Finding Probably Approximate Optimal Solutions by Training to Estimate the Optimal Values of Subproblems
Nimrod Megiddo, Segev Wasserkrug, Orit Davidovich, Shimrit Shtern
TL;DR
The paper addresses maximizing real-valued functions of binary variables by learning to estimate the optimal values of residual subproblems from the distribution of problem instances. It replaces solving instances with a training objective based on deviation from optimality conditions, via a parameterized value function $V(f;\boldsymbol{\theta})$ and a stochastic-gradient procedure that uses smooth approximations to enable differentiation.

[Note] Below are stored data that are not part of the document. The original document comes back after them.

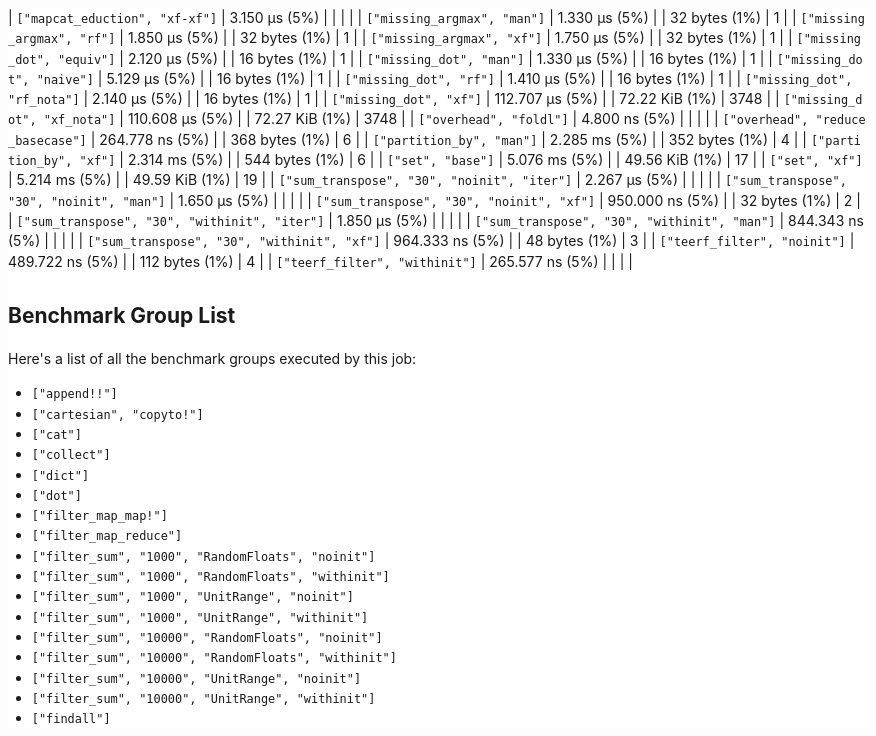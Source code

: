 | `["mapcat_eduction", "xf-xf"]`                                 |   3.150 μs (5%) |         |                 |             |
| `["missing_argmax", "man"]`                                    |   1.330 μs (5%) |         |   32 bytes (1%) |           1 |
| `["missing_argmax", "rf"]`                                     |   1.850 μs (5%) |         |   32 bytes (1%) |           1 |
| `["missing_argmax", "xf"]`                                     |   1.750 μs (5%) |         |   32 bytes (1%) |           1 |
| `["missing_dot", "equiv"]`                                     |   2.120 μs (5%) |         |   16 bytes (1%) |           1 |
| `["missing_dot", "man"]`                                       |   1.330 μs (5%) |         |   16 bytes (1%) |           1 |
| `["missing_dot", "naive"]`                                     |   5.129 μs (5%) |         |   16 bytes (1%) |           1 |
| `["missing_dot", "rf"]`                                        |   1.410 μs (5%) |         |   16 bytes (1%) |           1 |
| `["missing_dot", "rf_nota"]`                                   |   2.140 μs (5%) |         |   16 bytes (1%) |           1 |
| `["missing_dot", "xf"]`                                        | 112.707 μs (5%) |         |  72.22 KiB (1%) |        3748 |
| `["missing_dot", "xf_nota"]`                                   | 110.608 μs (5%) |         |  72.27 KiB (1%) |        3748 |
| `["overhead", "foldl"]`                                        |   4.800 ns (5%) |         |                 |             |
| `["overhead", "reduce_basecase"]`                              | 264.778 ns (5%) |         |  368 bytes (1%) |           6 |
| `["partition_by", "man"]`                                      |   2.285 ms (5%) |         |  352 bytes (1%) |           4 |
| `["partition_by", "xf"]`                                       |   2.314 ms (5%) |         |  544 bytes (1%) |           6 |
| `["set", "base"]`                                              |   5.076 ms (5%) |         |  49.56 KiB (1%) |          17 |
| `["set", "xf"]`                                                |   5.214 ms (5%) |         |  49.59 KiB (1%) |          19 |
| `["sum_transpose", "30", "noinit", "iter"]`                    |   2.267 μs (5%) |         |                 |             |
| `["sum_transpose", "30", "noinit", "man"]`                     |   1.650 μs (5%) |         |                 |             |
| `["sum_transpose", "30", "noinit", "xf"]`                      | 950.000 ns (5%) |         |   32 bytes (1%) |           2 |
| `["sum_transpose", "30", "withinit", "iter"]`                  |   1.850 μs (5%) |         |                 |             |
| `["sum_transpose", "30", "withinit", "man"]`                   | 844.343 ns (5%) |         |                 |             |
| `["sum_transpose", "30", "withinit", "xf"]`                    | 964.333 ns (5%) |         |   48 bytes (1%) |           3 |
| `["teerf_filter", "noinit"]`                                   | 489.722 ns (5%) |         |  112 bytes (1%) |           4 |
| `["teerf_filter", "withinit"]`                                 | 265.577 ns (5%) |         |                 |             |

## Benchmark Group List
Here's a list of all the benchmark groups executed by this job:

- `["append!!"]`
- `["cartesian", "copyto!"]`
- `["cat"]`
- `["collect"]`
- `["dict"]`
- `["dot"]`
- `["filter_map_map!"]`
- `["filter_map_reduce"]`
- `["filter_sum", "1000", "RandomFloats", "noinit"]`
- `["filter_sum", "1000", "RandomFloats", "withinit"]`
- `["filter_sum", "1000", "UnitRange", "noinit"]`
- `["filter_sum", "1000", "UnitRange", "withinit"]`
- `["filter_sum", "10000", "RandomFloats", "noinit"]`
- `["filter_sum", "10000", "RandomFloats", "withinit"]`
- `["filter_sum", "10000", "UnitRange", "noinit"]`
- `["filter_sum", "10000", "UnitRange", "withinit"]`
- `["findall"]`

A central result establishes that the loss $\Phi_n(V,V^*)$ is bounded above by $\Psi_n(V)$, enabling learned $V$ to approximate true subproblem optima through the recursive optimality equations, without requiring solved instances. The framework is demonstrated on Knapsack variants and canonical combinatorial problems—Maximum Weighted Satisfiability, Maximum Weighted Independent Set, and Maximum-Cut—including feasibility-enhanced formulations, suggesting potential scalability with network depth independent of problem size.
Abstract
The paper is about developing a solver for maximizing a real-valued function of binary variables. The solver relies on an algorithm that estimates the optimal objective-function value of instances from the underlying distribution of objectives and their respective sub-instances. The training of the estimator is based on an inequality that facilitates the use of the expected total deviation from optimality conditions as a loss function rather than the objective-function itself. Thus, it does not calculate values of policies, nor does it rely on solved instances.